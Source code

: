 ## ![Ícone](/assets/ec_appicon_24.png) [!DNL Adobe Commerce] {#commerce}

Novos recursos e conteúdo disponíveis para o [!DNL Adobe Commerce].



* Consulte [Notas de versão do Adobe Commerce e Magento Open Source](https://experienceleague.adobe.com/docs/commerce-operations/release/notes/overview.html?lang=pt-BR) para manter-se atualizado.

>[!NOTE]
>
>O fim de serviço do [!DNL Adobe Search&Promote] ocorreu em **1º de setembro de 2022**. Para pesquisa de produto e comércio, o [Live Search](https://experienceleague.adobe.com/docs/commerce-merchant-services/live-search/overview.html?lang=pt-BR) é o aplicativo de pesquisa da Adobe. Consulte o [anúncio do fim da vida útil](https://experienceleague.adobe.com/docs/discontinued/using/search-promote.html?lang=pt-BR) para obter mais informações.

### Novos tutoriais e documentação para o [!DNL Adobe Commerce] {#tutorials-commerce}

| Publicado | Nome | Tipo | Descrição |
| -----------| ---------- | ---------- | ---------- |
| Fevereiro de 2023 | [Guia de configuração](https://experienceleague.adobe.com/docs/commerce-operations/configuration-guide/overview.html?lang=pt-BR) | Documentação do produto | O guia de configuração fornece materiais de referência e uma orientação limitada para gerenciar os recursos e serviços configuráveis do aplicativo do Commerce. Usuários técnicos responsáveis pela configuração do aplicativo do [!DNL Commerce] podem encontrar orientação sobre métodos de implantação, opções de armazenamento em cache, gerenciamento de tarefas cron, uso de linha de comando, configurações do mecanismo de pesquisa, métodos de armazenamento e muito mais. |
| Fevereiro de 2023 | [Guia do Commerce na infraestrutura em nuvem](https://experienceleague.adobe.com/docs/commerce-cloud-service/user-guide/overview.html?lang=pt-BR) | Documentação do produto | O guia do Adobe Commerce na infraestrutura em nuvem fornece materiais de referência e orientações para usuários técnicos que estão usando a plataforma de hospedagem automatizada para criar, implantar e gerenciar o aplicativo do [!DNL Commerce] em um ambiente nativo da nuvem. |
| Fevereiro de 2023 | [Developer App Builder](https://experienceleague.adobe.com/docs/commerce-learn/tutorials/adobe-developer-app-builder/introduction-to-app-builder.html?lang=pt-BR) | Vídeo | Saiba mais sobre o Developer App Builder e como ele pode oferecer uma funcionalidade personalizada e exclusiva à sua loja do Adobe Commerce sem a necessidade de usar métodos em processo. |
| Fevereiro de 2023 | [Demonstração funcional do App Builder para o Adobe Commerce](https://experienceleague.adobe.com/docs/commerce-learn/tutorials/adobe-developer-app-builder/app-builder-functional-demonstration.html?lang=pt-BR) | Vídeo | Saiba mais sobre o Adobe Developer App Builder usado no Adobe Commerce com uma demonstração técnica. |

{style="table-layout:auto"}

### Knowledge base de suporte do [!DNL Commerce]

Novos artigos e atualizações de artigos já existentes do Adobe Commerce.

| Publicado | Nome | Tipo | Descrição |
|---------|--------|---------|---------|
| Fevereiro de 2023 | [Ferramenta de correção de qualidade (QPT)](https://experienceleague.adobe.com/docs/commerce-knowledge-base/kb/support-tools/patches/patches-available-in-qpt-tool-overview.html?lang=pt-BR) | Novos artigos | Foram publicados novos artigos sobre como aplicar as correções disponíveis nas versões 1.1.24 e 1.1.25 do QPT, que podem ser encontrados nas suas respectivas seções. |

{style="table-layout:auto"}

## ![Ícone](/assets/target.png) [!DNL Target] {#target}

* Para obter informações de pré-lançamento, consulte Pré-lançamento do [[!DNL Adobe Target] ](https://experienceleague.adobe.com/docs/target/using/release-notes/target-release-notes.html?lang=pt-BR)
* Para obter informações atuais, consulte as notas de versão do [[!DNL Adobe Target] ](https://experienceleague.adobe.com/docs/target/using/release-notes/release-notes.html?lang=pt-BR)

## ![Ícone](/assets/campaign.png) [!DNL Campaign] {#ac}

- - -

* _EXERCISE OBJECTIVE_
Using the material above, copy every line in which the string "assets" occurs.

* _SOLUTION FOR THIS PROBLEM_
: ## ![Ícone](/assets/ec_appicon_24.png) [!DNL Adobe Commerce] {#commerce}
## ![Ícone](/assets/target.png) [!DNL Target] {#target}
## ![Ícone](/assets/campaign.png) [!DNL Campaign] {#ac}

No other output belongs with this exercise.